> What to work on
Your answer should consist of the lines in the data below that contain "distribution".

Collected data
--- START ---

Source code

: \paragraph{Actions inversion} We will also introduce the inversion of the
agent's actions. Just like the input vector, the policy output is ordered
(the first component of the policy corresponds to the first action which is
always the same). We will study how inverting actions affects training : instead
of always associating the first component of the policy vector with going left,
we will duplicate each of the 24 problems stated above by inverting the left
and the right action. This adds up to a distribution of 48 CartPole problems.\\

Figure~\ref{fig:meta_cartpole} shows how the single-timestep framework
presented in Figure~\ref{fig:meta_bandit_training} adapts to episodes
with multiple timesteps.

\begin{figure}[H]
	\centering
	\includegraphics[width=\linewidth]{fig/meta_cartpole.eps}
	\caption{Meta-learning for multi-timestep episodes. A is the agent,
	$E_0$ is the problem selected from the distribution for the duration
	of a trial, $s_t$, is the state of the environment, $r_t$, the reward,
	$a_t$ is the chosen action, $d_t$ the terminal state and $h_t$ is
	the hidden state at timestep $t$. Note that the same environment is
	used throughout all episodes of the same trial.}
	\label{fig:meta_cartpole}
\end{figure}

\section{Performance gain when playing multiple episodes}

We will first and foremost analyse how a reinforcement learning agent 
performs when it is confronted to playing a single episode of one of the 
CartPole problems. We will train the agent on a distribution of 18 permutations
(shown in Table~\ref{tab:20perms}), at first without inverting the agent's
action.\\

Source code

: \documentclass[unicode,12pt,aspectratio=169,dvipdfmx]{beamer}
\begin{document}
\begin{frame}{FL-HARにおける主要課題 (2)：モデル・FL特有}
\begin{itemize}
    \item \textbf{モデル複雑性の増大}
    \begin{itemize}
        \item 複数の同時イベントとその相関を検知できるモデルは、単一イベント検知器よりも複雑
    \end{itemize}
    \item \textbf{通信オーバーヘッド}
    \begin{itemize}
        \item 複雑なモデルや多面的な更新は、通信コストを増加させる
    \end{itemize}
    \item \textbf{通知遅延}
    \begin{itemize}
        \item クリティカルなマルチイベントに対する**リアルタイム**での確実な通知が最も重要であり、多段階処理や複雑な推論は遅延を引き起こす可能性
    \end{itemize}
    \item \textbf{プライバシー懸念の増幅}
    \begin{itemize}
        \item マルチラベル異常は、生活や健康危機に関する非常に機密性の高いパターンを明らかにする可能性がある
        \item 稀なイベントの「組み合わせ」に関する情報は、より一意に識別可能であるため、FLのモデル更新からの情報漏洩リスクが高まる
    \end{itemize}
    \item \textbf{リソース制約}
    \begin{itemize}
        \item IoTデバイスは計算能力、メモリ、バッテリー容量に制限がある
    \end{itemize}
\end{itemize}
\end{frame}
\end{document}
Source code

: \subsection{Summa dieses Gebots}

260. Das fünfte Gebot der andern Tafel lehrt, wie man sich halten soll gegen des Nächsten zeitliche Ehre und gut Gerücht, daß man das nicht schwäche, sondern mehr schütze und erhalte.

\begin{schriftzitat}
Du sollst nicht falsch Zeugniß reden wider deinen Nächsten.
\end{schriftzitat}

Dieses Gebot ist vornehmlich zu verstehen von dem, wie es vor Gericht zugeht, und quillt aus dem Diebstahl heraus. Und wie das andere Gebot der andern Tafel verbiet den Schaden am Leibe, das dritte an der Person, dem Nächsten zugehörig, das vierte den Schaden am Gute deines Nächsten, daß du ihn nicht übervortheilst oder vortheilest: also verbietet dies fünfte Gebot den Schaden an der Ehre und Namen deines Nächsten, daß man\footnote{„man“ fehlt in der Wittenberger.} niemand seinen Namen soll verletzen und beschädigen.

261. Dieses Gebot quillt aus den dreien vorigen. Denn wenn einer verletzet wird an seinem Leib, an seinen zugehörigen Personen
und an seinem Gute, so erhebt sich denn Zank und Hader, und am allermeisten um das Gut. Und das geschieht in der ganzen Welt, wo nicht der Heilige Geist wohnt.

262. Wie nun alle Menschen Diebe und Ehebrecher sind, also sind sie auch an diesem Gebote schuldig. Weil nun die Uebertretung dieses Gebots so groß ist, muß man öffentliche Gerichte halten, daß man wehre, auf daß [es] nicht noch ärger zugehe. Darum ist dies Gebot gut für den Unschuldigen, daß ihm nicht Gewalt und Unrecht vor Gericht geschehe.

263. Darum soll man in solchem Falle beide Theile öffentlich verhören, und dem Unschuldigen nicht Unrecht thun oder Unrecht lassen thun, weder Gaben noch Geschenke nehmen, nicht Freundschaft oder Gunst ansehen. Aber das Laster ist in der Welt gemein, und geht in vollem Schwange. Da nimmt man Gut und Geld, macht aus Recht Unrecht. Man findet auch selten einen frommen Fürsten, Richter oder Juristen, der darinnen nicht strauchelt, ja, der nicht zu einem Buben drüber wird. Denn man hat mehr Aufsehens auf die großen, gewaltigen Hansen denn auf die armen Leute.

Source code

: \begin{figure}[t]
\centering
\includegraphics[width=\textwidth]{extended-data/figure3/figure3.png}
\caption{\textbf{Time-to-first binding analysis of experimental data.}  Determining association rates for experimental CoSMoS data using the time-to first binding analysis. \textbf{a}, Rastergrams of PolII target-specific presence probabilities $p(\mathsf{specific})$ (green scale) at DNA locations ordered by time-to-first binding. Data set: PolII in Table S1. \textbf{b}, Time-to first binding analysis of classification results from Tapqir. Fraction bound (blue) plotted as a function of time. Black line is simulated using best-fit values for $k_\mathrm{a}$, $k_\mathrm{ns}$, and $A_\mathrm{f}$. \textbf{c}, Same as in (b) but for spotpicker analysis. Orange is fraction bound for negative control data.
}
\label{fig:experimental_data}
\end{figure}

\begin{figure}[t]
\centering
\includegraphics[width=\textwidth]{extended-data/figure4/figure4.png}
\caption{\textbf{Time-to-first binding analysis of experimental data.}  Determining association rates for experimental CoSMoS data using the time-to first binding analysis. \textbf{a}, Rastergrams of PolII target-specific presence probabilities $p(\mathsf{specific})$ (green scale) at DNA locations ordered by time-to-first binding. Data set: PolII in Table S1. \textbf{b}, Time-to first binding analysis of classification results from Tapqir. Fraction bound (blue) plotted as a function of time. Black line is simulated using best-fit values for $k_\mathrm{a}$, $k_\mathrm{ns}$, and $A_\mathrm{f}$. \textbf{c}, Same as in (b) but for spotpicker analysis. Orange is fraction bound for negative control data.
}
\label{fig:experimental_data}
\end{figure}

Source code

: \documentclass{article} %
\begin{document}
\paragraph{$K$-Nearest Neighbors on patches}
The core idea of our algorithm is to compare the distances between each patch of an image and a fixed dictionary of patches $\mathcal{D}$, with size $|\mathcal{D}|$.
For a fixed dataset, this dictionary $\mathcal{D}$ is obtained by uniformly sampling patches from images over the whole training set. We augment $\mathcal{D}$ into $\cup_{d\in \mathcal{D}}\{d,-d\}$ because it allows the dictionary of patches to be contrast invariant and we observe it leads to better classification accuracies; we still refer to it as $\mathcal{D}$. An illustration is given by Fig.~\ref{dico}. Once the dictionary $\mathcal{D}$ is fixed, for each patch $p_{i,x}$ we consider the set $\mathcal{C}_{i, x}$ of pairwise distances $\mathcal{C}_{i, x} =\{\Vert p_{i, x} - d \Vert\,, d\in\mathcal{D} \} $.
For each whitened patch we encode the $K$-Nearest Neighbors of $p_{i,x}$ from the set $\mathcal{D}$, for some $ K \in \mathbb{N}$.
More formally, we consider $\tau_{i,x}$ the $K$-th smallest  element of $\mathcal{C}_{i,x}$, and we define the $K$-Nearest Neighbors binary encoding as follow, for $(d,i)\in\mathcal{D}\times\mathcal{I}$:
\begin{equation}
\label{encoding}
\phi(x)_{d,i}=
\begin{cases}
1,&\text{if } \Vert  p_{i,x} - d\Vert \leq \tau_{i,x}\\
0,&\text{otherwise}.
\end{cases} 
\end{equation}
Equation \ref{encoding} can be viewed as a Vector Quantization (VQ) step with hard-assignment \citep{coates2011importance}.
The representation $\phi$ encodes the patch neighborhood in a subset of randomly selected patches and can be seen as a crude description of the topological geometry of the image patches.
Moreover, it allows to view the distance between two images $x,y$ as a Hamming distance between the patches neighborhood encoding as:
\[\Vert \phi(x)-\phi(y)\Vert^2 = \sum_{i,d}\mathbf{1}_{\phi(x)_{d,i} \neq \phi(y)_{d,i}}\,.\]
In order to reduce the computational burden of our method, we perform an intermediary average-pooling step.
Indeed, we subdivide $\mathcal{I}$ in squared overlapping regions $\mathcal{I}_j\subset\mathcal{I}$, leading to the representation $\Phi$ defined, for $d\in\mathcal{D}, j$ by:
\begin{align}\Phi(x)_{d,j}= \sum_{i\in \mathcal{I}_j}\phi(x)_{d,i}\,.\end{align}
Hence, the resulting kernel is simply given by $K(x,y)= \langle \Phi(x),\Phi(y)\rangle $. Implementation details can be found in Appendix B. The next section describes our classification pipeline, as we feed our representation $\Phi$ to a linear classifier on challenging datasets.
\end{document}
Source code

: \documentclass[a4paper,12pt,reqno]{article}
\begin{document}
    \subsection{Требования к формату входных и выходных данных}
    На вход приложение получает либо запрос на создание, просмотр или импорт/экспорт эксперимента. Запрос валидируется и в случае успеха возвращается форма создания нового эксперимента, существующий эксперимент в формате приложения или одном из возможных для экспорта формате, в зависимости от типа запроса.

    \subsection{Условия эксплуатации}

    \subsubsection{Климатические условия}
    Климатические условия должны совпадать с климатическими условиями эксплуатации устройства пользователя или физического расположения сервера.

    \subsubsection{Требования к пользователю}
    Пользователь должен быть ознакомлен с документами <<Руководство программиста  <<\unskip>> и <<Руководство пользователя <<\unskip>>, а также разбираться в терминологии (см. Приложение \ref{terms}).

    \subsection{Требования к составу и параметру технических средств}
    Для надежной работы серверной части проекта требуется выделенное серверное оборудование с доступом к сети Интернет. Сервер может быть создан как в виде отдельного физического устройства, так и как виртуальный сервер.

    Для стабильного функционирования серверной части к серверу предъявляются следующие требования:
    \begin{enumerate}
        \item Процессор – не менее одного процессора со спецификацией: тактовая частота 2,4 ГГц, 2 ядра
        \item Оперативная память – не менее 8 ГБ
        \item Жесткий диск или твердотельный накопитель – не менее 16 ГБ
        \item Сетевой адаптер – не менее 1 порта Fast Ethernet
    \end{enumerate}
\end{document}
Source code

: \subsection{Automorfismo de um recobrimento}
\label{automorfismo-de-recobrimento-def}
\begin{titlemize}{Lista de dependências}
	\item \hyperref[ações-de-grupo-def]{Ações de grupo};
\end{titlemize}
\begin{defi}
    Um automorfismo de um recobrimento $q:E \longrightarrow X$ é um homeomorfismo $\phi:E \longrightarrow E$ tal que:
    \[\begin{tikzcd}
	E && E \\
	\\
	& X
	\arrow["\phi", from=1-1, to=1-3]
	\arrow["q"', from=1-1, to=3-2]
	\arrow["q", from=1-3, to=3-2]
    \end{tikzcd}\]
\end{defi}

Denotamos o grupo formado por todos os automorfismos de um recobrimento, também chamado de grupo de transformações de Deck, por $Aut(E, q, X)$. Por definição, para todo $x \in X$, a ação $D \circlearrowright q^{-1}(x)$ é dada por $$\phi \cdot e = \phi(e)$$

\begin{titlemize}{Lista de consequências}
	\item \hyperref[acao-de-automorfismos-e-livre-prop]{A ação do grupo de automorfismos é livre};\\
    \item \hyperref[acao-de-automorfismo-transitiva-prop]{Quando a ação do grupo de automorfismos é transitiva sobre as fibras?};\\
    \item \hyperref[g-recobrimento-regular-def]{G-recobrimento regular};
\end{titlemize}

--- END ---

> Result of this exercise
and the right action. This adds up to a distribution of 48 CartPole problems.\\
	$E_0$ is the problem selected from the distribution for the duration
CartPole problems. We will train the agent on a distribution of 18 permutations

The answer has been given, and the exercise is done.